A new study in Nature Sustainability maps the energy, water, and climate footprint of AI servers and identifies strategies to reach net-zero targets.
Artificial intelligence (AI) is reshaping industries from healthcare to clean energy, but a new study in Nature Sustainability forecasts that, by 2030, AI servers in the United States could consume 220–532 terawatt-hours (TWh) of electricity annually — up to 10% of the nation’s current usage — while generating 24–44 million tonnes of CO₂ emissions and a water footprint of 731–1,125 million cubic metres per year.
The research was conducted by an international team including The Environmental Change Institute (ECI) at the University of Oxford; KTH Royal Institute of Technology, Sweden; Cornell University, USA; Concordia University, Canada; the RFF-CMCC European Institute on Economics and the Environment, Italy; and Politecnico di Milano, Italy. The team provides a detailed assessment of how efficiency measures, server location, and renewable energy penetration could reduce these impacts.

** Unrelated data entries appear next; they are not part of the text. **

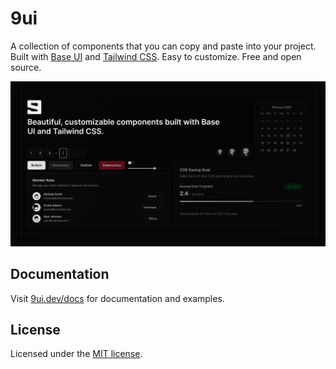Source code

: # 9ui

A collection of components that you can copy and paste into your project. Built with [Base UI](https://base-ui.com/) and [Tailwind CSS](https://tailwindcss.com/). Easy to customize. Free and open source.

![9ui](./apps/2x/public/og.jpg)

## Documentation

Visit [9ui.dev/docs](https://9ui.dev/docs) for documentation and examples.

## License

Licensed under the [MIT license](./LICENSE).
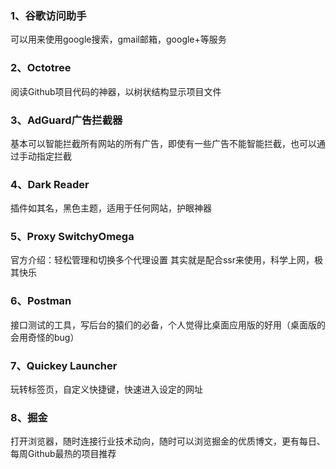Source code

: ### 1、谷歌访问助手
可以用来使用google搜索，gmail邮箱，google+等服务
### 2、Octotree
阅读Github项目代码的神器，以树状结构显示项目文件
### 3、AdGuard广告拦截器
基本可以智能拦截所有网站的所有广告，即使有一些广告不能智能拦截，也可以通过手动指定拦截
### 4、Dark Reader
插件如其名，黑色主题，适用于任何网站，护眼神器
### 5、Proxy SwitchyOmega
官方介绍：轻松管理和切换多个代理设置
其实就是配合ssr来使用，科学上网，极其快乐
### 6、Postman
接口测试的工具，写后台的猿们的必备，个人觉得比桌面应用版的好用（桌面版的会用奇怪的bug）
### 7、Quickey Launcher
玩转标签页，自定义快捷键，快速进入设定的网址
### 8、掘金
打开浏览器，随时连接行业技术动向，随时可以浏览掘金的优质博文，更有每日、每周Github最热的项目推荐
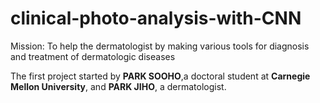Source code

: # clinical-photo-analysis-with-CNN
Mission: To help the dermatologist by making various tools for diagnosis and treatment of dermatologic diseases

The first project started by **PARK SOOHO**,a doctoral student at **Carnegie Mellon University**, and **PARK JIHO**, a dermatologist. 

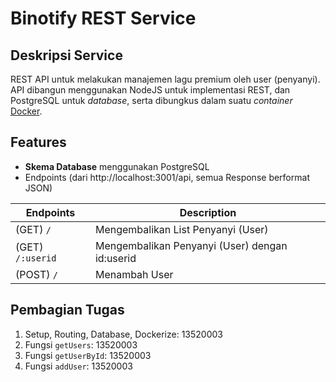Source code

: # Binotify REST Service

## Deskripsi Service

REST API untuk melakukan manajemen lagu premium oleh user (penyanyi). API dibangun menggunakan NodeJS untuk implementasi REST, dan PostgreSQL untuk *database*, serta dibungkus dalam suatu *container* [Docker](https://www.docker.com/ "Docker Homepage").

## Features
- **Skema Database** menggunakan PostgreSQL
- Endpoints (dari http://localhost:3001/api, semua Response berformat JSON)

Endpoints       | Description
---             | ---
(GET) `/`       | Mengembalikan List Penyanyi (User)
(GET) `/:userid`| Mengembalikan Penyanyi (User) dengan id:userid
(POST) `/`      | Menambah User

## Pembagian Tugas
1. Setup, Routing, Database, Dockerize: 13520003
2. Fungsi `getUsers`: 13520003
3. Fungsi `getUserById`: 13520003
4. Fungsi `addUser`: 13520003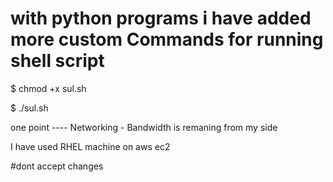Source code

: # with python programs i have added more custom Commands for running shell script

$ chmod +x sul.sh               

$ ./sul.sh


 one point ---- Networking - Bandwidth is remaning from my side
 
 I have used RHEL machine on aws ec2


#dont accept changes

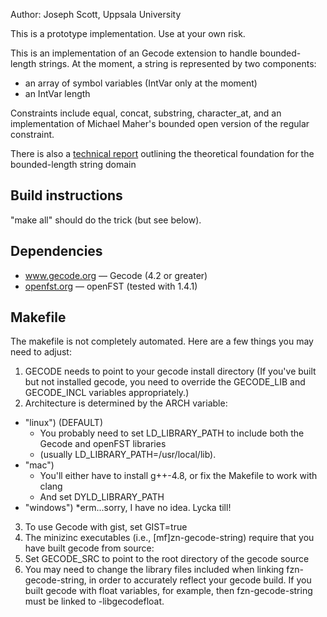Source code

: Author: Joseph Scott, Uppsala University
        
This is a prototype implementation. Use at your own risk.

This is an implementation of an Gecode extension to handle bounded-length strings.
At the moment, a string is represented by two components:
* an array of symbol variables (IntVar only at the moment)
* an IntVar length
    
Constraints include equal, concat, substring, character_at, and an implementation of Michael Maher's bounded open version of the regular constraint.

There is also a  [technical report](releases/download/v0.2/abstract-domain.pdf) outlining the theoretical foundation for the bounded-length string domain

## Build instructions

"make all" should do the trick (but see below).

## Dependencies
* www.gecode.org — Gecode (4.2 or greater)
* [openfst.org](http://openfst.org/twiki/bin/view/FST/WebHome) — openFST (tested with 1.4.1)

## Makefile
The makefile is not completely automated. Here are a few things you may need to adjust:

1. GECODE needs to point to your gecode install directory
    (If you've built but not installed gecode, you need to override the GECODE_LIB and GECODE_INCL variables appropriately.)
2. Architecture is determined by the ARCH variable:
  * "linux")  (DEFAULT) 
    * You probably need to set LD_LIBRARY_PATH to include both the Gecode and openFST libraries 
    * (usually LD_LIBRARY_PATH=/usr/local/lib).
  * "mac")  
    * You'll either have to install g++-4.8, or fix the Makefile to work with clang
    * And set DYLD_LIBRARY_PATH
  * "windows")
    *erm...sorry, I have no idea. Lycka till!
3. To use Gecode with gist, set GIST=true
4. The minizinc executables (i.e., [mf]zn-gecode-string) require that you have built gecode from source:
  1. Set GECODE_SRC to point to the root directory of the gecode source
  2. You may need to change the library files included when linking fzn-gecode-string, in order to accurately reflect your gecode build. If you built gecode with float variables, for example, then fzn-gecode-string must be linked to -libgecodefloat.
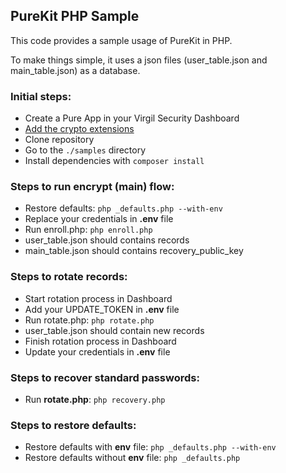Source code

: ## PureKit PHP Sample

This code provides a sample usage of PureKit in PHP.

To make things simple, it uses a json files (user_table.json and main_table.json) as a database.

### Initial steps:
- Create a Pure App in your Virgil Security Dashboard
- [Add the crypto extensions](https://github.com/VirgilSecurity/virgil-purekit-php#add-the-crypto-extensions-into-your-server-before-using-the-purekit)
- Clone repository
- Go to the `./samples` directory
- Install dependencies with `composer install`

### Steps to run encrypt (main) flow:
- Restore defaults: `php _defaults.php --with-env`
- Replace your credentials in **.env** file
- Run enroll.php: `php enroll.php`
- user_table.json should contains records
- main_table.json should contains recovery_public_key

### Steps to rotate records:
- Start rotation process in Dashboard
- Add your UPDATE_TOKEN in **.env** file
- Run rotate.php: `php rotate.php`
- user_table.json should contain new records
- Finish rotation process in Dashboard
- Update your credentials in **.env** file

### Steps to recover standard passwords:
- Run **rotate.php**: `php recovery.php`

### Steps to restore defaults:
- Restore defaults with **env** file: `php _defaults.php --with-env`
- Restore defaults without **env** file: `php _defaults.php`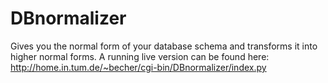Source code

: # DBnormalizer
Gives you the normal form of your database schema and transforms it into higher normal forms.
A running live version can be found here: http://home.in.tum.de/~becher/cgi-bin/DBnormalizer/index.py
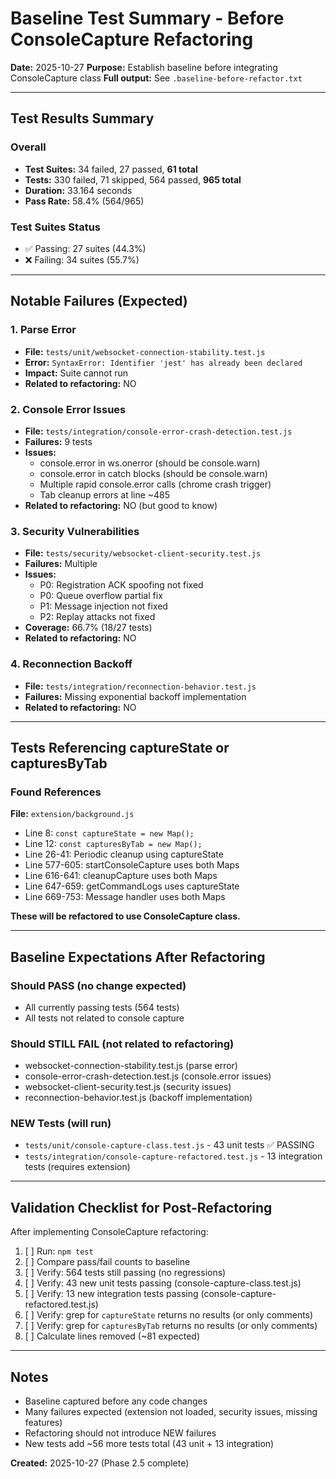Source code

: # Baseline Test Summary - Before ConsoleCapture Refactoring

**Date:** 2025-10-27
**Purpose:** Establish baseline before integrating ConsoleCapture class
**Full output:** See `.baseline-before-refactor.txt`

---

## Test Results Summary

### Overall

- **Test Suites:** 34 failed, 27 passed, **61 total**
- **Tests:** 330 failed, 71 skipped, 564 passed, **965 total**
- **Duration:** 33.164 seconds
- **Pass Rate:** 58.4% (564/965)

### Test Suites Status

- ✅ Passing: 27 suites (44.3%)
- ❌ Failing: 34 suites (55.7%)

---

## Notable Failures (Expected)

### 1. Parse Error

- **File:** `tests/unit/websocket-connection-stability.test.js`
- **Error:** `SyntaxError: Identifier 'jest' has already been declared`
- **Impact:** Suite cannot run
- **Related to refactoring:** NO

### 2. Console Error Issues

- **File:** `tests/integration/console-error-crash-detection.test.js`
- **Failures:** 9 tests
- **Issues:**
  - console.error in ws.onerror (should be console.warn)
  - console.error in catch blocks (should be console.warn)
  - Multiple rapid console.error calls (chrome crash trigger)
  - Tab cleanup errors at line ~485
- **Related to refactoring:** NO (but good to know)

### 3. Security Vulnerabilities

- **File:** `tests/security/websocket-client-security.test.js`
- **Failures:** Multiple
- **Issues:**
  - P0: Registration ACK spoofing not fixed
  - P0: Queue overflow partial fix
  - P1: Message injection not fixed
  - P2: Replay attacks not fixed
- **Coverage:** 66.7% (18/27 tests)
- **Related to refactoring:** NO

### 4. Reconnection Backoff

- **File:** `tests/integration/reconnection-behavior.test.js`
- **Failures:** Missing exponential backoff implementation
- **Related to refactoring:** NO

---

## Tests Referencing captureState or capturesByTab

### Found References

**File:** `extension/background.js`

- Line 8: `const captureState = new Map();`
- Line 12: `const capturesByTab = new Map();`
- Line 26-41: Periodic cleanup using captureState
- Line 577-605: startConsoleCapture uses both Maps
- Line 616-641: cleanupCapture uses both Maps
- Line 647-659: getCommandLogs uses captureState
- Line 669-753: Message handler uses both Maps

**These will be refactored to use ConsoleCapture class.**

---

## Baseline Expectations After Refactoring

### Should PASS (no change expected)

- All currently passing tests (564 tests)
- All tests not related to console capture

### Should STILL FAIL (not related to refactoring)

- websocket-connection-stability.test.js (parse error)
- console-error-crash-detection.test.js (console.error issues)
- websocket-client-security.test.js (security issues)
- reconnection-behavior.test.js (backoff implementation)

### NEW Tests (will run)

- `tests/unit/console-capture-class.test.js` - 43 unit tests ✅ PASSING
- `tests/integration/console-capture-refactored.test.js` - 13 integration tests (requires extension)

---

## Validation Checklist for Post-Refactoring

After implementing ConsoleCapture refactoring:

1. [ ] Run: `npm test`
2. [ ] Compare pass/fail counts to baseline
3. [ ] Verify: 564 tests still passing (no regressions)
4. [ ] Verify: 43 new unit tests passing (console-capture-class.test.js)
5. [ ] Verify: 13 new integration tests passing (console-capture-refactored.test.js)
6. [ ] Verify: grep for `captureState` returns no results (or only comments)
7. [ ] Verify: grep for `capturesByTab` returns no results (or only comments)
8. [ ] Calculate lines removed (~81 expected)

---

## Notes

- Baseline captured before any code changes
- Many failures expected (extension not loaded, security issues, missing features)
- Refactoring should not introduce NEW failures
- New tests add ~56 more tests total (43 unit + 13 integration)

**Created:** 2025-10-27 (Phase 2.5 complete)
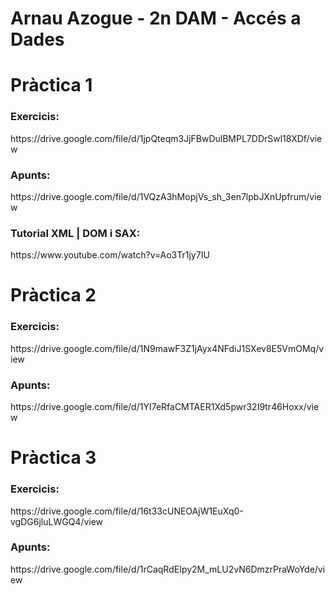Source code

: <h1>Arnau Azogue - 2n DAM - Accés a Dades</h1>
<h1>Pràctica 1</h1>
<h3>Exercicis:</h3>
https://drive.google.com/file/d/1jpQteqm3JjFBwDulBMPL7DDrSwl18XDf/view
<br>
<h3>Apunts:</h3>
https://drive.google.com/file/d/1VQzA3hMopjVs_sh_3en7lpbJXnUpfrum/view
<br>
<h3>Tutorial XML | DOM i SAX: </h3>
https://www.youtube.com/watch?v=Ao3Tr1jy7IU
<br>
<h1>Pràctica 2</h1>
<h3>Exercicis:</h3>
https://drive.google.com/file/d/1N9mawF3Z1jAyx4NFdiJ1SXev8E5VmOMq/view
<br>
<h3>Apunts:</h3>
https://drive.google.com/file/d/1YI7eRfaCMTAER1Xd5pwr32I9tr46Hoxx/view
<br>
<h1>Pràctica 3</h1>
<h3>Exercicis:</h3>
https://drive.google.com/file/d/16t33cUNEOAjW1EuXq0-vgDG6jluLWGQ4/view
<br>
<h3>Apunts:</h3>
https://drive.google.com/file/d/1rCaqRdEIpy2M_mLU2vN6DmzrPraWoYde/view
<br>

Co-author Dr Francesco Fuso Nerini, Honorary Research Associate at the ECI and Professor at KTH Royal Institute of Technology, said:
Artificial intelligence enables many societal applications — from improving healthcare to accelerating clean energy transitions — but it also has a real energy, water and climate footprint.
If AI is powered by fossil fuels instead of renewables, its emissions could soar. Our research shows that smart planning, efficiency, and clean energy are essential for AI to truly support a sustainable future.”
The paper identifies pathways for achieving net-zero carbon and water footprints by 2030. Efficiency measures such as advanced liquid cooling and optimised server utilisation could reduce energy and water use by up to 12% and 32%, respectively. Strategic siting of servers in Midwestern states such as Texas, Nebraska, Montana, and South Dakota could take advantage of abundant renewable energy and lower water stress.
Even under best-practice scenarios, residual carbon emissions may require offsets equivalent to 28 GW of wind or 43 GW of solar power. Researchers warn that without careful planning, AI server growth could substantially increase environmental pressures, highlighting the urgent need for collaboration between governments, tech companies, and utilities to align AI expansion with sustainability goals.
The findings were also covered by New Scientist, emphasising that the AI sector’s net-zero ambitions for 2030 are unlikely to be met without coordinated action on energy efficiency, renewable deployment, and transparent impact reporting.